O desafio não é a tecnologia em si, mas como projetar e usar a tecnologia para o benefício real do bem-estar dos cidadãos. O problema é o outro lado da moeda. A coleta de dados privados pelos sensores das smart cities. Antes, as empresas de construção civil eram as construtoras das cidades. Agora são as empresas de tecnologia que estão entrando na concorrência para construir as cidades inteligentes. Uma radical mudança que ocasiona outros impactos, como a coleta dos dados privados, por meio de milhares de sensores via inteligência artificial, em toda a cidade. Os dados são o negócio dessas empresas.
Um plano de saúde pode não cobrir o tratamento de seu colesterol ou de um ataque cardíaco, após detectarem que em seu histórico no supermercado está registrado a compra de carne vermelha por mais de 2 anos seguidos e nenhuma matrícula em academia. Ou, o seguro de seu carro pode custar R$ 500,00 mais caro se você levou duas multas por excesso de velocidade no último ano.
A China está introduzindo um sistema de crédito social até 2020. Esse sistema irá permitir ou inibir, por exemplo, a moradia em certos lugares, viagens dentro do país ou para o exterior, matrícula dos filhos em algumas escolas em específico, acesso a restaurantes, etc. Tudo a depender de sua pontuação social, ou seja, o número de “likes” irá definir quem você é.
Pelo lado bom, no Nordeste brasileiro, Salvador é a única cidade da região no ranking IESE Cities in Motion Index, que elenca as smart cities (cidades mais inteligentes) do mundo. A capital baiana ocupa a 147ª posição no ranking internacional, num ranking de 165 cidades e que traz Nova York (EUA) como a primeira colocada pelo segundo ano consecutivo. A cidade ocupa ainda a quinta posição entre as seis únicas brasileiras na listagem do IESE Business School.

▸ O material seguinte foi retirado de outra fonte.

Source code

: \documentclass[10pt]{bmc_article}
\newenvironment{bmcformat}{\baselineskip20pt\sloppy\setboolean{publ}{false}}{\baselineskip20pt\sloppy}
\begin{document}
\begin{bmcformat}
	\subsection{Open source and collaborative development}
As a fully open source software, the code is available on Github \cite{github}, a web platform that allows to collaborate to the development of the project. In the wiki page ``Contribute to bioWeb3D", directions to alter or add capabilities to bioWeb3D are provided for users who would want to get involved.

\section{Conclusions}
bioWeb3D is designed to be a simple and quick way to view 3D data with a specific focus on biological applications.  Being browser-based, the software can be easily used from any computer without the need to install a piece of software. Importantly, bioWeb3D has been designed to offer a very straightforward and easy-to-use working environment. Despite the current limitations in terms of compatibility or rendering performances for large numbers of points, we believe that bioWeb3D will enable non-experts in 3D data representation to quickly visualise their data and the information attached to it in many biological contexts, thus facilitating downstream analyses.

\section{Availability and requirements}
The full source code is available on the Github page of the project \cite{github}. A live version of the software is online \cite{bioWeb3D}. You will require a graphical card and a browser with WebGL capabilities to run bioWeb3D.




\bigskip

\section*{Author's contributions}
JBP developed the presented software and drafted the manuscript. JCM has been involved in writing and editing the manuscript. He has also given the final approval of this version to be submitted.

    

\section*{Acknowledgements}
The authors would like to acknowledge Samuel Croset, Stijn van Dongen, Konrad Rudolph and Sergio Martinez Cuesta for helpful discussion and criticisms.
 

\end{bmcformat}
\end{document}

As outras representantes nacionais são: a capital paulista, na 116ª colocação e a primeira entre as smart cities nacionais; Rio de Janeiro, na 126ª posição e a segunda entre as brasileiras; Curitiba, na 135ª, terceira colocada; Brasília, na 138ª e quarta posição; e Belo Horizonte, na 151ª posição e a sexta, respectivamente. É um importante reconhecimento para a cidade, num ranking que leva em conta o capital humano, coesão social, economia, meio ambiente, governança, planejamento urbano, alcance internacional, tecnologia, mobilidade e transportes.
Contudo, as posições das cidades brasileiras nesse ranking mostram o quão distantes estamos, seja do Black Mirror traçado para as cidades inteligentes mais conectadas, seja do exemplo de cidadania e sustentabilidade, quando olhamos para as capitais nordestinas e nem as calçadas, nem a coleta seletiva de lixo são padronizadas. Garantindo mobilidade e sustentabilidade ambiental.
E, hoje, não sei o que é pior, perder os dados, mas ter mais qualidade de vida, como eu vi nas cidades chinesas que visitei, ou manter minha privacidade e abrir mão da cidadania, como vemos todos os dias nas cidades brasileiras.